25/04/2002 | 751

Duhalde confisca a los ahorristas para pagar la deuda externa

Con el feriado cambiario y bancario y el Bonex, el gobierno de Duhalde completa la confiscación de los 45.000 millones de dólares de los ahorristas, en un intento de salvar a los bancos de la total y completa bancarrota.


La «suspensión» al Scotiabank, dispuesta el jueves, aceleró la debacle a tal punto que si no disponía el feriado bancario, el lunes 22 el Banco Central habría debido suspender a una docena de bancos y el martes al resto. Además, la suspensión del Scotiabank ilustraba que las casas matrices de los bancos extranjeros no estaban dispuestas a traer ni un dólar en respaldo de los depositantes; se puso de este modo en evidencia la mentira de que el gobierno no dejaba a los bancos extranjeros devolver los depósitos en la moneda en que fueron pactados.


Según el gobierno, la plata en los bancos se había terminado por culpa de los recursos de amparo favorables a los ahorristas. Pero de los 10.000 millones de pesos que se fueron desde enero hasta mediados de abril, sólo el 20% se explica por las sentencias judiciales. El resto se escurrió a través de la especulación financiera: los grandes supermercados y los propios bancos compraban plazos fijos a los ahorristas dispuestos a salir del corralito a cualquier precio, a cambio de efectivo por el cual cobraban comisiones del 20, 30 y 40%. Por esta vía, los bancos usaron la plata de los redescuentos que les daba el Banco Central para hacer pingües beneficios, acelerando la caída del sistema bancario. «El retiro de depósitos acentuó la iliquidez de los bancos. A principios de año, el efectivo más los depósitos que los bancos tienen en el Banco Central (encajes) ascendían al 26% del total de los depósitos.
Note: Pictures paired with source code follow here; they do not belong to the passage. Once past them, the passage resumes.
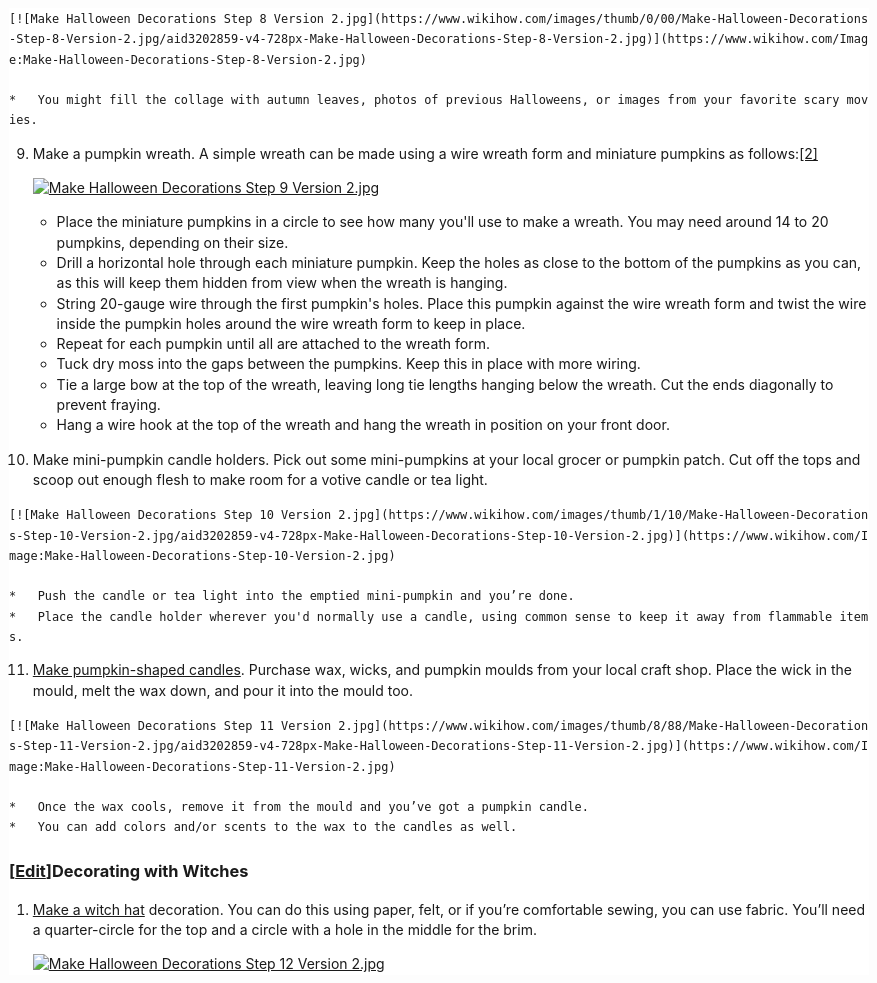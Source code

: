     
    [![Make Halloween Decorations Step 8 Version 2.jpg](https://www.wikihow.com/images/thumb/0/00/Make-Halloween-Decorations-Step-8-Version-2.jpg/aid3202859-v4-728px-Make-Halloween-Decorations-Step-8-Version-2.jpg)](https://www.wikihow.com/Image:Make-Halloween-Decorations-Step-8-Version-2.jpg)
    
    *   You might fill the collage with autumn leaves, photos of previous Halloweens, or images from your favorite scary movies.
9.  Make a pumpkin wreath. A simple wreath can be made using a wire wreath form and miniature pumpkins as follows:[\[2\]](#_note-2)
    
    [![Make Halloween Decorations Step 9 Version 2.jpg](https://www.wikihow.com/images/thumb/7/75/Make-Halloween-Decorations-Step-9-Version-2.jpg/aid3202859-v4-728px-Make-Halloween-Decorations-Step-9-Version-2.jpg)](https://www.wikihow.com/Image:Make-Halloween-Decorations-Step-9-Version-2.jpg)
    
    *   Place the miniature pumpkins in a circle to see how many you'll use to make a wreath. You may need around 14 to 20 pumpkins, depending on their size.
    *   Drill a horizontal hole through each miniature pumpkin. Keep the holes as close to the bottom of the pumpkins as you can, as this will keep them hidden from view when the wreath is hanging.
    *   String 20-gauge wire through the first pumpkin's holes. Place this pumpkin against the wire wreath form and twist the wire inside the pumpkin holes around the wire wreath form to keep in place.
    *   Repeat for each pumpkin until all are attached to the wreath form.
    *   Tuck dry moss into the gaps between the pumpkins. Keep this in place with more wiring.
    *   Tie a large bow at the top of the wreath, leaving long tie lengths hanging below the wreath. Cut the ends diagonally to prevent fraying.
    *   Hang a wire hook at the top of the wreath and hang the wreath in position on your front door.
10.  Make mini-pumpkin candle holders. Pick out some mini-pumpkins at your local grocer or pumpkin patch. Cut off the tops and scoop out enough flesh to make room for a votive candle or tea light.
    
    [![Make Halloween Decorations Step 10 Version 2.jpg](https://www.wikihow.com/images/thumb/1/10/Make-Halloween-Decorations-Step-10-Version-2.jpg/aid3202859-v4-728px-Make-Halloween-Decorations-Step-10-Version-2.jpg)](https://www.wikihow.com/Image:Make-Halloween-Decorations-Step-10-Version-2.jpg)
    
    *   Push the candle or tea light into the emptied mini-pumpkin and you’re done.
    *   Place the candle holder wherever you'd normally use a candle, using common sense to keep it away from flammable items.
11.  [Make pumpkin-shaped candles](https://www.wikihow.com/Make-Pumpkin-Candles "Make Pumpkin Candles"). Purchase wax, wicks, and pumpkin moulds from your local craft shop. Place the wick in the mould, melt the wax down, and pour it into the mould too.
    
    [![Make Halloween Decorations Step 11 Version 2.jpg](https://www.wikihow.com/images/thumb/8/88/Make-Halloween-Decorations-Step-11-Version-2.jpg/aid3202859-v4-728px-Make-Halloween-Decorations-Step-11-Version-2.jpg)](https://www.wikihow.com/Image:Make-Halloween-Decorations-Step-11-Version-2.jpg)
    
    *   Once the wax cools, remove it from the mould and you’ve got a pumpkin candle.
    *   You can add colors and/or scents to the wax to the candles as well.

### \[[Edit](https://www.wikihow.com/index.php?title=Make-Halloween-Decorations&action=edit&section=3 "Edit section: Decorating with Witches")\]Decorating with Witches

1.  [Make a witch hat](https://www.wikihow.com/Make-a-Witch-Hat "Make a Witch Hat") decoration. You can do this using paper, felt, or if you’re comfortable sewing, you can use fabric. You’ll need a quarter-circle for the top and a circle with a hole in the middle for the brim.
    
    [![Make Halloween Decorations Step 12 Version 2.jpg](https://www.wikihow.com/images/thumb/9/96/Make-Halloween-Decorations-Step-12-Version-2.jpg/aid3202859-v4-728px-Make-Halloween-Decorations-Step-12-Version-2.jpg)](https://www.wikihow.com/Image:Make-Halloween-Decorations-Step-12-Version-2.jpg)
Ahora apenas orillan el 11%, pero esto debido a que, por redescuentos y pases, el Banco Central le inyectó fondos a los bancos. De lo contrario, los encajes serían del 6% negativo» (Clarín, 20/4).


Terminada la plata, los bancos salieron a presionar al gobierno para que dispusiera el feriado y transformara obligatoriamente todos los plazos fijos del corralito en un bono. «La medida fue tomada tras una fuerte presión ejercida por los bancos, especialmente durante la última semana, preocupados porque el importante drenaje de fondos dejó a varias entidades al borde de no poder operar» (Página/12, 20/4).


Pero fue el presidente del Banco Central, Mario Blejer, quien explicó la jugada del Bonex 2002: «Sea cual sea el plan, siempre tiene que ser un canje de la deuda que el gobierno tiene con los bancos por una deuda que el gobierno tendrá con los ahorristas» (Página/12, 20/4).


Dicho en otras palabras, con el Bonex, o sea con la plata de los ahorristas, el gobierno de Eduardo Duhalde le paga a los bancos, al 100% de su valor, los desvalorizados e «impagables» títulos de la deuda pública que tienen en su poder.


Los bancos cobran al 100% de su valor los títulos de la deuda externa «local», que valen 20/25%; los depositantes, por su lado, si necesitaran el dinero deberían vender esos bonos en la Bolsa con un descuento del 70 u 80%. Si deciden, en cambio, esperar a que venzan, correrán el riesgo de un nuevo «default», quita o cualquier otro tipo de confiscación de esos bonos. De cualquier modo, esos bonos en «dólares» tendrán un menor valor porque devengan apenas el 2% anual (contra el 6% en el mercado internacional).


Todo esto demuestra que en medio de la peor crisis financiera, el gobierno de Duhalde se las arregla para salir en socorro de la banca, «honrar» el pago de la deuda y confiscar a los pequeños ahorristas.


Ante este saqueo, el PO plantea: confiscar la banca, las AFJP y las grandes empresas y poner en marcha al país bajo control de los trabajadores.